The Yearbook Office
Writings on staying alive

My sister was graduating from high school, and I had a plan to make it extra-rad.

It was the early ‘90s, a few years after I had graduated from the same school, and a few years before people had stopped saying “rad”. And even though I was well into college, I still, somehow, associated myself more with my high school than anything else.

Maybe it was because college was tough going for me. I was a year younger than my classmates, and not particularly mature for my age. Maybe it was because there was so much of the world that I had not yet figured out, and I could look at high school as something I had begun and ended with a modicum of success. Maybe I had been away from it just long enough to forget all of the stupid things, and only remember the great parts.

I still had friends who were stuck in the public school trenches, while I had moved on to grown-up school (as grown-up as theater school can be, anyway). So I would pop to my old alma matter when I was back in town, guest-lead an after-school session of drama club, and go support the fall or spring show, that sort of thing. For someone who mocked my generation’s embracement of instant nostalgia, I was guilty as the people who thought quoting the “Connect Four” commercial was the height of cleverness. Pretty sneaky, irony.

So there I sat with my family, on the giant hill behind my high school, staring at the makeshift stage that I had traipsed across what seemed like hours ago, not years. In my pocket, I had a cassette tape. It was Soul Asylum’s “Grave Dancer’s Union”, and it was cued up to their pretend epic song of pretend epic rebellion, “Somebody To Shove”. The only way this scenario could have been any ‘90s-er would be if everyone were wearing Hypercolors with a flannel shirt tied around their waist, and chugging OK Soda.
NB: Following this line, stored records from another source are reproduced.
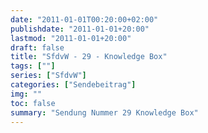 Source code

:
 ```yaml
---
date: "2011-01-01T00:20:00+02:00"
publishdate: "2011-01-01+20:00"
lastmod: "2011-01-01+20:00"
draft: false
title: "SfdvW - 29 - Knowledge Box"
tags: [""]
series: ["SfdvW"]
categories: ["Sendebeitrag"]
img: ""
toc: false
summary: "Sendung Nummer 29 Knowledge Box"
---
```


<div id="example"></div>
<script src="https://cdn.podlove.org/web-player/embed.js"></script>
<script>
  podlovePlayer('#example', '/blog/sfdvw29.json');
</script>
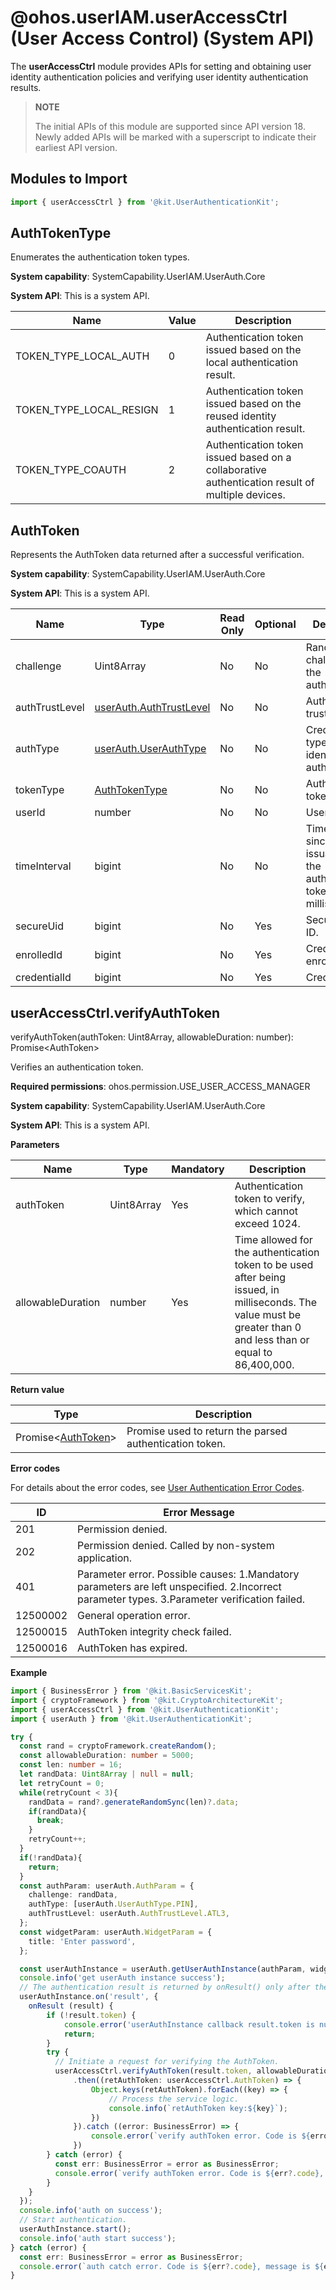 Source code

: # @ohos.userIAM.userAccessCtrl (User Access Control) (System API)

<!--Kit: User Authentication Kit-->
<!--Subsystem: UserIAM-->
<!--Owner: @WALL_EYE-->
<!--SE: @lichangting518-->
<!--TSE: @jane_lz-->

The **userAccessCtrl** module provides APIs for setting and obtaining user identity authentication policies and verifying user identity authentication results.

> **NOTE**
>
> The initial APIs of this module are supported since API version 18. Newly added APIs will be marked with a superscript to indicate their earliest API version.

## Modules to Import

```ts
import { userAccessCtrl } from '@kit.UserAuthenticationKit';
```

## AuthTokenType

Enumerates the authentication token types.

**System capability**: SystemCapability.UserIAM.UserAuth.Core

**System API**: This is a system API.

| Name                     | Value  | Description      |
| ------------------------ | ---- | ---------- |
| TOKEN_TYPE_LOCAL_AUTH    | 0    | Authentication token issued based on the local authentication result.|
| TOKEN_TYPE_LOCAL_RESIGN  | 1    | Authentication token issued based on the reused identity authentication result.|
| TOKEN_TYPE_COAUTH        | 2    | Authentication token issued based on a collaborative authentication result of multiple devices.|

## AuthToken

Represents the AuthToken data returned after a successful verification.

**System capability**: SystemCapability.UserIAM.UserAuth.Core

**System API**: This is a system API.

| Name          | Type                              | Read Only| Optional| Description                                      |
| -------------- | ---------------------------------- | ----- | ----- |------------------------------------------------------------ |
| challenge | Uint8Array | No| No|Random challenge for the authentication.|
| authTrustLevel | [userAuth.AuthTrustLevel](js-apis-useriam-userauth.md#authtrustlevel8) | No| No|Authentication trust level.|
| authType | [userAuth.UserAuthType](js-apis-useriam-userauth.md#userauthtype8) | No| No |Credential type for the identity authentication.|
| tokenType | [AuthTokenType](#authtokentype) | No| No|Authentication token type.|
| userId | number | No| No |User ID.|
| timeInterval | bigint | No | No |Time elapsed since the issuance of the authentication token, in milliseconds.|
| secureUid | bigint    | No | Yes |Secure user ID.|
| enrolledId | bigint   | No | Yes |Credential enrollment ID.|
| credentialId | bigint | No | Yes |Credential ID.|


## userAccessCtrl.verifyAuthToken

verifyAuthToken(authToken: Uint8Array, allowableDuration: number): Promise\<AuthToken>

Verifies an authentication token.

**Required permissions**: ohos.permission.USE_USER_ACCESS_MANAGER

**System capability**: SystemCapability.UserIAM.UserAuth.Core

**System API**: This is a system API.

**Parameters**

| Name    | Type                       | Mandatory| Description      |
| ---------- | --------------------------- | ---- | ---------- |
| authToken | Uint8Array | Yes  | Authentication token to verify, which cannot exceed 1024.|
| allowableDuration  | number  | Yes  | Time allowed for the authentication token to be used after being issued, in milliseconds. The value must be greater than 0 and less than or equal to 86,400,000.|

**Return value**

| Type                                     | Description        |
| ----------------------------------------- | ------------ |
| Promise\<[AuthToken](#authtoken)> | Promise used to return the parsed authentication token.|

**Error codes**

For details about the error codes, see [User Authentication Error Codes](errorcode-useriam.md).

| ID| Error Message                               |
| -------- | --------------------------------------- |
| 201      | Permission denied.        |
| 202      | Permission denied. Called by non-system application. |
| 401      | Parameter error. Possible causes: 1.Mandatory parameters are left unspecified. 2.Incorrect parameter types. 3.Parameter verification failed.    |
| 12500002 | General operation error.                |
| 12500015 | AuthToken integrity check failed.     |
| 12500016 | AuthToken has expired.                |

**Example**

```ts
import { BusinessError } from '@kit.BasicServicesKit';
import { cryptoFramework } from '@kit.CryptoArchitectureKit';
import { userAccessCtrl } from '@kit.UserAuthenticationKit';
import { userAuth } from '@kit.UserAuthenticationKit';

try {
  const rand = cryptoFramework.createRandom();
  const allowableDuration: number = 5000;
  const len: number = 16;
  let randData: Uint8Array | null = null;
  let retryCount = 0;
  while(retryCount < 3){
    randData = rand?.generateRandomSync(len)?.data;
    if(randData){
      break;
    }
    retryCount++;
  }
  if(!randData){
    return;
  }
  const authParam: userAuth.AuthParam = {
    challenge: randData,
    authType: [userAuth.UserAuthType.PIN],
    authTrustLevel: userAuth.AuthTrustLevel.ATL3,
  };
  const widgetParam: userAuth.WidgetParam = {
    title: 'Enter password',
  };

  const userAuthInstance = userAuth.getUserAuthInstance(authParam, widgetParam);
  console.info('get userAuth instance success');
  // The authentication result is returned by onResult() only after the authentication is started by start() of UserAuthInstance.
  userAuthInstance.on('result', {
    onResult (result) {
        if (!result.token) {
            console.error('userAuthInstance callback result.token is null');
            return;
        }
        try {
          // Initiate a request for verifying the AuthToken.
          userAccessCtrl.verifyAuthToken(result.token, allowableDuration)
              .then((retAuthToken: userAccessCtrl.AuthToken) => {
                  Object.keys(retAuthToken).forEach((key) => {
                      // Process the service logic.
                      console.info(`retAuthToken key:${key}`);
                  })
              }).catch ((error: BusinessError) => {
                  console.error(`verify authToken error. Code is ${error?.code}, message is ${error?.message}`);
              })
        } catch (error) {
          const err: BusinessError = error as BusinessError;
          console.error(`verify authToken error. Code is ${err?.code}, message is ${err?.message}`);
        }
    }
  });
  console.info('auth on success');
  // Start authentication.
  userAuthInstance.start();
  console.info('auth start success');
} catch (error) {
  const err: BusinessError = error as BusinessError;
  console.error(`auth catch error. Code is ${err?.code}, message is ${err?.message}`);
}
```
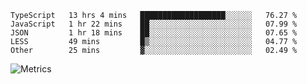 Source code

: <!--START_SECTION:waka-->

```text
TypeScript   13 hrs 4 mins   ███████████████████░░░░░░   76.27 %
JavaScript   1 hr 22 mins    ██░░░░░░░░░░░░░░░░░░░░░░░   07.99 %
JSON         1 hr 18 mins    ██░░░░░░░░░░░░░░░░░░░░░░░   07.65 %
LESS         49 mins         █▒░░░░░░░░░░░░░░░░░░░░░░░   04.77 %
Other        25 mins         ▓░░░░░░░░░░░░░░░░░░░░░░░░   02.49 %
```

<!--END_SECTION:waka-->

![Metrics](https://metrics.lecoq.io/TachibanaKimika?template=classic&base.activity=0&base.community=0&base.repositories=0&languages=1&isocalendar=1&isocalendar.duration=half-year&languages.limit=8&languages.sections=most-used&languages.colors=github&languages.threshold=0%25&languages.indepth=false&languages.recent.load=300&languages.recent.days=14&config.timezone=Asia%2FShanghai)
But it was a song I loved, and it was a song my sister loved, and suffice to say we’ve both gotten better since. No matter. On to my plan.

In my head, it was perfect. I would stroll over to the techie dude working the sound board. We would exchange pleasantries. No doubt he would know me from the long shadow I cast over the theater program. The hushed, reverent tones (I assumed) kids in drama club spoke of me. If nothing else, he would be impressed I was obviously a grown person of the world who was taking time out of my busy schedule of doing grown-up stuff to talk to him.

And then I would give him my pitch: When they announce my sister's name, he would slip the tape in the deck, press “play”, and the pretend heavy opening guitar solo would come blaring out of the PA system. My sister would have an awesome walk across the stage to get her diploma, and then we would all chug OK Soda or whatever.


So I walked over to the 15-year-old techie dude working the sound board, who, in addition to doing 200 things at once, had long ago made a lifelong decision to hate everyone and everything. Somewhere there is a high school theater department with A/V kids who don’t make jaded nihilists look like a book of Lisa Frank stickers, but this was not that place, and dude was not that unicorn.

I opened strong with a, “Hey, dude, how’s it going?”

He responded with a series of grunts and eyerolls that, to anyone else, would have swiftly communicated, “Go fuck yourself, preferably in a ditch filled with hungry tigers and fire.”

Not me, however. He probably didn’t realize who I was.

I tried again. “Hey, dude, I’m Josh Cagan. I used to run drama club, and was in all of the shows, and my sister is—”

Still not looking up from the 200 activities he needed to do in the next 10 minutes, he said, “I don’t care.”

I was confused, this in no way was going how I thought it would go in my head. In retrospect, I am confused by younger me’s confusion, because my life up until that point had been an unbroken 19-something year series of things not going how I thought they would go in my head. (We’re at 42 years and keeping on keeping on, by the way.)

I tried one more time. “Look, man, just play this tape when my sister walks across the stage.”

He finally turned and looked at me. “DUDE. Go away.”

And that was that.

Sitting back in my seat with my family, I tried to process what had gone down. Obviously, I had been grievously disrespected. Obviously, this kid didn’t understand he was dealing with a legend of Hall High’s theater department. I had played the Stage Manager in Our Town. My gender-swapped production of Mamet’s “Duck Variations” was a hit at the regional high school one-act competition a few years back. Not to mention the fact that I was a real-life college student, who had drank beer and everything (“everything” = “more beer”).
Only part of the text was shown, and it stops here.